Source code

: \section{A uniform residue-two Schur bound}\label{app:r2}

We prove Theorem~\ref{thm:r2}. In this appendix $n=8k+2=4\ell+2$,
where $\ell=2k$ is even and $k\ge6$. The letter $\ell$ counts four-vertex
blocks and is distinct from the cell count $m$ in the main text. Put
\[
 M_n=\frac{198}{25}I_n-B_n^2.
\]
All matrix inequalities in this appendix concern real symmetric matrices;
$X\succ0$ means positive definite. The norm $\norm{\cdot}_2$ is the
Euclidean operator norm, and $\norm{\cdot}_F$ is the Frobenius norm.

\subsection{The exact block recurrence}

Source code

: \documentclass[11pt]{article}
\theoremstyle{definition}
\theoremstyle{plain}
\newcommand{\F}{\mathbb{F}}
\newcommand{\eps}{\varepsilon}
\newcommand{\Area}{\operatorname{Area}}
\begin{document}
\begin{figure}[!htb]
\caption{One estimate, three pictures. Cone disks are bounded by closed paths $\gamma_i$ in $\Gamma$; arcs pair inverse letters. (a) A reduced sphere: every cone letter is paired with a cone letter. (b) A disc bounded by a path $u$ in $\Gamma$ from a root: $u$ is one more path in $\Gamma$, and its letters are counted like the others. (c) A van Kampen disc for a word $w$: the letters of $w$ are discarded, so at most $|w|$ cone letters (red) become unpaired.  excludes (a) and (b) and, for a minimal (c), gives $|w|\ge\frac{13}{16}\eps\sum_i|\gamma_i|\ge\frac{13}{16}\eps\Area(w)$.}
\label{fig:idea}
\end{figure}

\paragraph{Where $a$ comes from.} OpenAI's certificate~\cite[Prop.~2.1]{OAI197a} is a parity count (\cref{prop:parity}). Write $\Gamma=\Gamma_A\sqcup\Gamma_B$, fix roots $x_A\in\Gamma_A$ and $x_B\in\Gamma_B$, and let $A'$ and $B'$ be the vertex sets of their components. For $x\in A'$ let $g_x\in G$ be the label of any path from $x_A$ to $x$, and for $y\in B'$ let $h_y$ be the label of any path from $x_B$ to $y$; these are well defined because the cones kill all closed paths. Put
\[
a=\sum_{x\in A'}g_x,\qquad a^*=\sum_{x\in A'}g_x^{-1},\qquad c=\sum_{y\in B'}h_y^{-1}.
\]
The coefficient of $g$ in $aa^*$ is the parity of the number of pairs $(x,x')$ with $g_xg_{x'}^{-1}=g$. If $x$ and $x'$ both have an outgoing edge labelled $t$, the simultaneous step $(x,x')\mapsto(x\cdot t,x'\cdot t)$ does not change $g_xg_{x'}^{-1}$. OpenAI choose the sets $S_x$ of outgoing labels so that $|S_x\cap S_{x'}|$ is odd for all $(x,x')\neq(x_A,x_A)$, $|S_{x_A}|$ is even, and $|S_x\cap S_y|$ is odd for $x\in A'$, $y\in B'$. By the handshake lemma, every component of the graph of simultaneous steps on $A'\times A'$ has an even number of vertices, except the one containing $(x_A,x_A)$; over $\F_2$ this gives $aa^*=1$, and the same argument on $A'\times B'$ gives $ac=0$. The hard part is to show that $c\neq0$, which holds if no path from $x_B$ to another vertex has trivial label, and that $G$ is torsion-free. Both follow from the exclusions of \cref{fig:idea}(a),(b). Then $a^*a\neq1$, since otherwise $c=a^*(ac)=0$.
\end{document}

= = = = =

■ Problem details: Every line of the material is to be set down again verbatim.

■ Task answer:
Source code

: \section{A uniform residue-two Schur bound}\label{app:r2}

We prove Theorem~\ref{thm:r2}. In this appendix $n=8k+2=4\ell+2$,
where $\ell=2k$ is even and $k\ge6$. The letter $\ell$ counts four-vertex
blocks and is distinct from the cell count $m$ in the main text. Put
\[
 M_n=\frac{198}{25}I_n-B_n^2.
\]
All matrix inequalities in this appendix concern real symmetric matrices;
$X\succ0$ means positive definite. The norm $\norm{\cdot}_2$ is the
Euclidean operator norm, and $\norm{\cdot}_F$ is the Frobenius norm.

\subsection{The exact block recurrence}

Source code

: \documentclass[11pt]{article}
\theoremstyle{definition}
\theoremstyle{plain}
\newcommand{\F}{\mathbb{F}}
\newcommand{\eps}{\varepsilon}
\newcommand{\Area}{\operatorname{Area}}
\begin{document}
\begin{figure}[!htb]
\caption{One estimate, three pictures. Cone disks are bounded by closed paths $\gamma_i$ in $\Gamma$; arcs pair inverse letters. (a) A reduced sphere: every cone letter is paired with a cone letter. (b) A disc bounded by a path $u$ in $\Gamma$ from a root: $u$ is one more path in $\Gamma$, and its letters are counted like the others. (c) A van Kampen disc for a word $w$: the letters of $w$ are discarded, so at most $|w|$ cone letters (red) become unpaired.  excludes (a) and (b) and, for a minimal (c), gives $|w|\ge\frac{13}{16}\eps\sum_i|\gamma_i|\ge\frac{13}{16}\eps\Area(w)$.}
\label{fig:idea}
\end{figure}

\paragraph{Where $a$ comes from.} OpenAI's certificate~\cite[Prop.~2.1]{OAI197a} is a parity count (\cref{prop:parity}). Write $\Gamma=\Gamma_A\sqcup\Gamma_B$, fix roots $x_A\in\Gamma_A$ and $x_B\in\Gamma_B$, and let $A'$ and $B'$ be the vertex sets of their components. For $x\in A'$ let $g_x\in G$ be the label of any path from $x_A$ to $x$, and for $y\in B'$ let $h_y$ be the label of any path from $x_B$ to $y$; these are well defined because the cones kill all closed paths. Put
\[
a=\sum_{x\in A'}g_x,\qquad a^*=\sum_{x\in A'}g_x^{-1},\qquad c=\sum_{y\in B'}h_y^{-1}.
\]
The coefficient of $g$ in $aa^*$ is the parity of the number of pairs $(x,x')$ with $g_xg_{x'}^{-1}=g$. If $x$ and $x'$ both have an outgoing edge labelled $t$, the simultaneous step $(x,x')\mapsto(x\cdot t,x'\cdot t)$ does not change $g_xg_{x'}^{-1}$. OpenAI choose the sets $S_x$ of outgoing labels so that $|S_x\cap S_{x'}|$ is odd for all $(x,x')\neq(x_A,x_A)$, $|S_{x_A}|$ is even, and $|S_x\cap S_y|$ is odd for $x\in A'$, $y\in B'$. By the handshake lemma, every component of the graph of simultaneous steps on $A'\times A'$ has an even number of vertices, except the one containing $(x_A,x_A)$; over $\F_2$ this gives $aa^*=1$, and the same argument on $A'\times B'$ gives $ac=0$. The hard part is to show that $c\neq0$, which holds if no path from $x_B$ to another vertex has trivial label, and that $G$ is torsion-free. Both follow from the exclusions of \cref{fig:idea}(a),(b). Then $a^*a\neq1$, since otherwise $c=a^*(ac)=0$.
\end{document}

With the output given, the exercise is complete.